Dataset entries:
****************************************

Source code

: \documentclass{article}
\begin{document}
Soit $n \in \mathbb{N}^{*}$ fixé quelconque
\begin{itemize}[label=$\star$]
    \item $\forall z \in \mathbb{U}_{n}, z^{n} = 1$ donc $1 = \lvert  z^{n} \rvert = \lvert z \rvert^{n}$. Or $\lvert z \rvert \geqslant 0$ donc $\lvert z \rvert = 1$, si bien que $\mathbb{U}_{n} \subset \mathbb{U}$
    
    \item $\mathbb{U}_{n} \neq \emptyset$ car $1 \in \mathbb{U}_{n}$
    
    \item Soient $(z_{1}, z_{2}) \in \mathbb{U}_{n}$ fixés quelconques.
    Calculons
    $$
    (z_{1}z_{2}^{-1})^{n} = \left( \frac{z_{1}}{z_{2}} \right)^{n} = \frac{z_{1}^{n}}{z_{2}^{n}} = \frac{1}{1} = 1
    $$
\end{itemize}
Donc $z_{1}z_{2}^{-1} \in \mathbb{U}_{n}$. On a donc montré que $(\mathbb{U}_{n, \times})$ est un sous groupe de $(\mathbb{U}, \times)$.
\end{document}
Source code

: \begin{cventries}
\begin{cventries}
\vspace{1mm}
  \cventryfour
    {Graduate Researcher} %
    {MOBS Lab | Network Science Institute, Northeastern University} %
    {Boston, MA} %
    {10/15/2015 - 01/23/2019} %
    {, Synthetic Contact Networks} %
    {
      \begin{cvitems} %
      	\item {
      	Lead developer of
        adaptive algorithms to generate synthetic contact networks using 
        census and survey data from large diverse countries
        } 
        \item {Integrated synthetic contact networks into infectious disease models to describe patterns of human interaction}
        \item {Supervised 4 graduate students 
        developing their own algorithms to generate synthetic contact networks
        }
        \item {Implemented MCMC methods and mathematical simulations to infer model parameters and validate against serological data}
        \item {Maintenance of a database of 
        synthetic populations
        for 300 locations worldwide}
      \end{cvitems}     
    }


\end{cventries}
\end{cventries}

****************************************

Task brief: Set apart and copy each line of the records that holds the word "generate".

Result for this exercise:
        adaptive algorithms to generate synthetic contact networks using 
        developing their own algorithms to generate synthetic contact networks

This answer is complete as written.